2. Make time for your partner

As Doherty says above, relationships need some time and effort invested in them to be happy, according to all the relationship experts. And that’s not time arguing and showing your resentment, but being respectful, sharing experiences and just spending time together, preferably without your offspring. It might be as simple as sitting on the couch together after the progeny have gone to bed and watching your favourite TV show.

3. Schedule regular date nights

Yes, it can sound cheesy and contrived but the research says these work. A US study of 132 couples found those who went on dates often (in this study, the average was an extremely high six dates a month) were more likely to be satisfied with their marriage than those who spent less time together. You could probably get a pretty good relationship upswing from a couple a month, if six seems unachievable.

4. Don’t let sex be the elephant in the room

It’s intimacy that made the baby in the first place but once couples become mums and dads, the sexual aspect of a relationship can take a back seat, or even move into a different vehicle completely. A recent study found that sex understandably suffered after the birth of a baby with 88 per cent of new mums blaming tiredness, lack of time (72 per cent) and pain or tenderness (47 per cent) in the first three months of bub’s life. 
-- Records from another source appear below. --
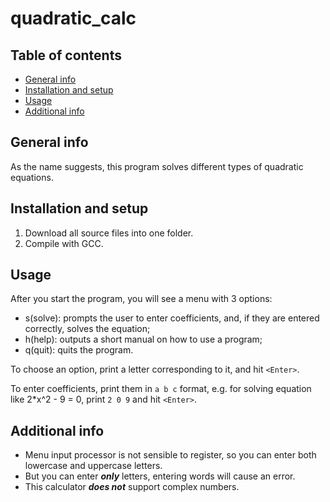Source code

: # quadratic_calс

## Table of contents
* [General info](#general-info)
* [Installation and setup](#installation-and-setup)
* [Usage](@usage)
* [Additional info](#additional-info)

## General info 
As the name suggests, this program solves different types of quadratic equations.

## Installation and setup
1. Download all source files into one folder.
2. Compile with GCC.

## Usage
After you start the program, you will see a menu with 3 options:
* s(solve): prompts the user to enter coefficients, and, if they are entered correctly, solves the equation;
* h(help): outputs a short manual on how to use a program;
* q(quit): quits the program.

To choose an option, print a letter corresponding to it, and hit `<Enter>`.

To enter coefficients, print them in `a b c` format, e.g. for solving equation like 2*x^2 - 9 = 0, print `2 0 9` and hit `<Enter>`.

## Additional info
* Menu input processor is not sensible to register, so you can enter both lowercase and uppercase letters.
* But you can enter ***only*** letters, entering words will cause an error.
* This calculator ***does not*** support complex numbers.

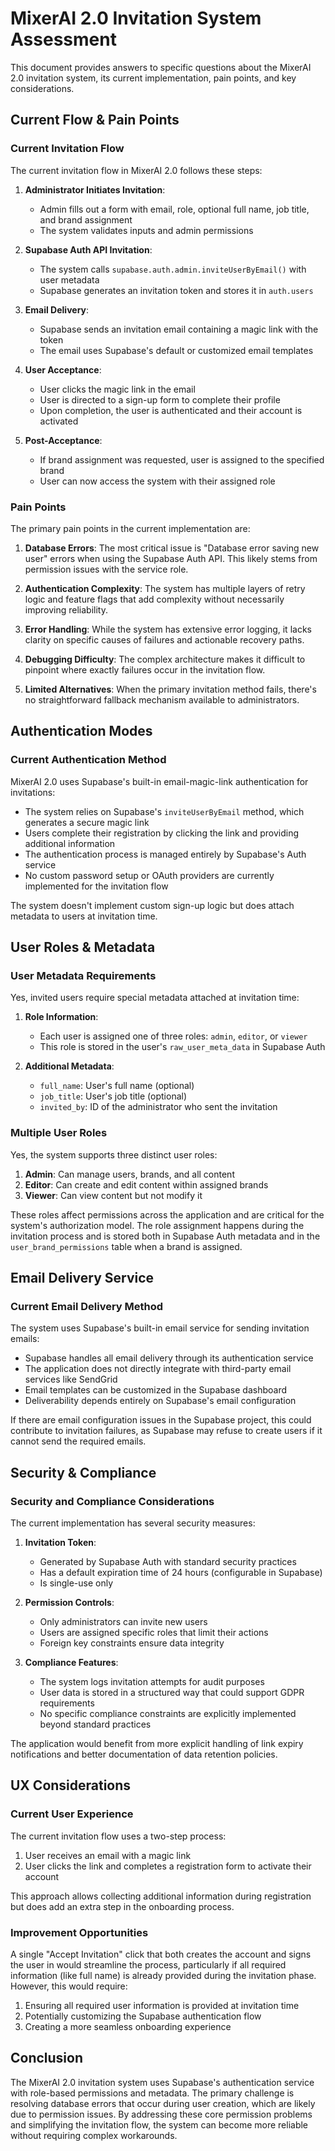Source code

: # MixerAI 2.0 Invitation System Assessment

This document provides answers to specific questions about the MixerAI 2.0 invitation system, its current implementation, pain points, and key considerations.

## Current Flow & Pain Points

### Current Invitation Flow

The current invitation flow in MixerAI 2.0 follows these steps:

1. **Administrator Initiates Invitation**:
   - Admin fills out a form with email, role, optional full name, job title, and brand assignment
   - The system validates inputs and admin permissions

2. **Supabase Auth API Invitation**:
   - The system calls `supabase.auth.admin.inviteUserByEmail()` with user metadata
   - Supabase generates an invitation token and stores it in `auth.users`

3. **Email Delivery**:
   - Supabase sends an invitation email containing a magic link with the token
   - The email uses Supabase's default or customized email templates

4. **User Acceptance**:
   - User clicks the magic link in the email
   - User is directed to a sign-up form to complete their profile
   - Upon completion, the user is authenticated and their account is activated

5. **Post-Acceptance**:
   - If brand assignment was requested, user is assigned to the specified brand
   - User can now access the system with their assigned role

### Pain Points

The primary pain points in the current implementation are:

1. **Database Errors**: The most critical issue is "Database error saving new user" errors when using the Supabase Auth API. This likely stems from permission issues with the service role.

2. **Authentication Complexity**: The system has multiple layers of retry logic and feature flags that add complexity without necessarily improving reliability.

3. **Error Handling**: While the system has extensive error logging, it lacks clarity on specific causes of failures and actionable recovery paths.

4. **Debugging Difficulty**: The complex architecture makes it difficult to pinpoint where exactly failures occur in the invitation flow.

5. **Limited Alternatives**: When the primary invitation method fails, there's no straightforward fallback mechanism available to administrators.

## Authentication Modes

### Current Authentication Method

MixerAI 2.0 uses Supabase's built-in email-magic-link authentication for invitations:

- The system relies on Supabase's `inviteUserByEmail` method, which generates a secure magic link
- Users complete their registration by clicking the link and providing additional information
- The authentication process is managed entirely by Supabase's Auth service
- No custom password setup or OAuth providers are currently implemented for the invitation flow

The system doesn't implement custom sign-up logic but does attach metadata to users at invitation time.

## User Roles & Metadata

### User Metadata Requirements

Yes, invited users require special metadata attached at invitation time:

1. **Role Information**:
   - Each user is assigned one of three roles: `admin`, `editor`, or `viewer`
   - This role is stored in the user's `raw_user_meta_data` in Supabase Auth

2. **Additional Metadata**:
   - `full_name`: User's full name (optional)
   - `job_title`: User's job title (optional)
   - `invited_by`: ID of the administrator who sent the invitation

### Multiple User Roles

Yes, the system supports three distinct user roles:

1. **Admin**: Can manage users, brands, and all content
2. **Editor**: Can create and edit content within assigned brands
3. **Viewer**: Can view content but not modify it

These roles affect permissions across the application and are critical for the system's authorization model. The role assignment happens during the invitation process and is stored both in Supabase Auth metadata and in the `user_brand_permissions` table when a brand is assigned.

## Email Delivery Service

### Current Email Delivery Method

The system uses Supabase's built-in email service for sending invitation emails:

- Supabase handles all email delivery through its authentication service
- The application does not directly integrate with third-party email services like SendGrid
- Email templates can be customized in the Supabase dashboard
- Deliverability depends entirely on Supabase's email configuration

If there are email configuration issues in the Supabase project, this could contribute to invitation failures, as Supabase may refuse to create users if it cannot send the required emails.

## Security & Compliance

### Security and Compliance Considerations

The current implementation has several security measures:

1. **Invitation Token**:
   - Generated by Supabase Auth with standard security practices
   - Has a default expiration time of 24 hours (configurable in Supabase)
   - Is single-use only

2. **Permission Controls**:
   - Only administrators can invite new users
   - Users are assigned specific roles that limit their actions
   - Foreign key constraints ensure data integrity

3. **Compliance Features**:
   - The system logs invitation attempts for audit purposes
   - User data is stored in a structured way that could support GDPR requirements
   - No specific compliance constraints are explicitly implemented beyond standard practices

The application would benefit from more explicit handling of link expiry notifications and better documentation of data retention policies.

## UX Considerations

### Current User Experience

The current invitation flow uses a two-step process:

1. User receives an email with a magic link
2. User clicks the link and completes a registration form to activate their account

This approach allows collecting additional information during registration but does add an extra step in the onboarding process.

### Improvement Opportunities

A single "Accept Invitation" click that both creates the account and signs the user in would streamline the process, particularly if all required information (like full name) is already provided during the invitation phase. However, this would require:

1. Ensuring all required user information is provided at invitation time
2. Potentially customizing the Supabase authentication flow
3. Creating a more seamless onboarding experience

## Conclusion

The MixerAI 2.0 invitation system uses Supabase's authentication service with role-based permissions and metadata. The primary challenge is resolving database errors that occur during user creation, which are likely due to permission issues. By addressing these core permission problems and simplifying the invitation flow, the system can become more reliable without requiring complex workarounds. 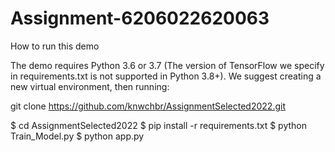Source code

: # Assignment-6206022620063
How to run this demo

The demo requires Python 3.6 or 3.7 (The version of TensorFlow we specify in requirements.txt is not supported in Python 3.8+). We suggest creating a new virtual environment, then running:

git clone https://github.com/knwchbr/AssignmentSelected2022.git

$ cd AssignmentSelected2022
$ pip install -r requirements.txt
$ python Train_Model.py
$ python app.py




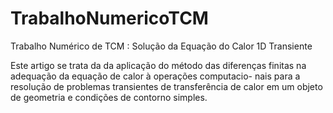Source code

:# TrabalhoNumericoTCM
Trabalho Numérico de TCM : Solução da Equação do Calor 1D Transiente

Este artigo se trata da da aplicação do método das diferenças finitas na adequação da equação de calor à operações computacio-
nais para a resolução de problemas transientes de transferência de calor em um objeto de geometria e condições de contorno
simples.
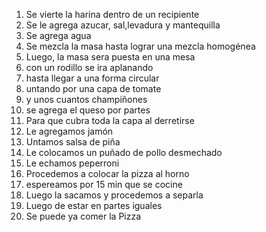 1. Se vierte la harina dentro de un recipiente
2. Se le agrega azucar, sal,levadura y mantequilla
3. Se agrega agua
4. Se mezcla la masa hasta lograr una mezcla homogénea
5. Luego, la masa sera puesta en una mesa 
6. con un rodillo se ira aplanando 
7. hasta llegar a una forma circular 
8. untando por una capa de tomate
9. y unos cuantos champiñones
10. se agrega el queso por partes  
11. Para que cubra toda la capa al derretirse 
12. Le agregamos jamón 
13. Untamos salsa de piña 
14. Le colocamos un puñado de pollo desmechado
15. Le echamos peperroni
16. Procedemos a colocar la pizza al horno
17. espereamos por 15 min que se cocine
18. Luego la sacamos y procedemos a separla
19. Luego de estar en partes iguales 
20. Se puede ya comer la Pizza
Sex expert Dr Gabrielle Morrissey says: “Initiate romance back into your relationship with date nights, flirty phone messages and loving touches that don't lead to any pressure for sex. Have baths together, offer pampering sessions or take the baby for a few hours so she can temporarily exit ‘mum mode’.” She assures that most couples will find their bedroom mojo again but to “increase touch gradually with open acceptance and an open heart”.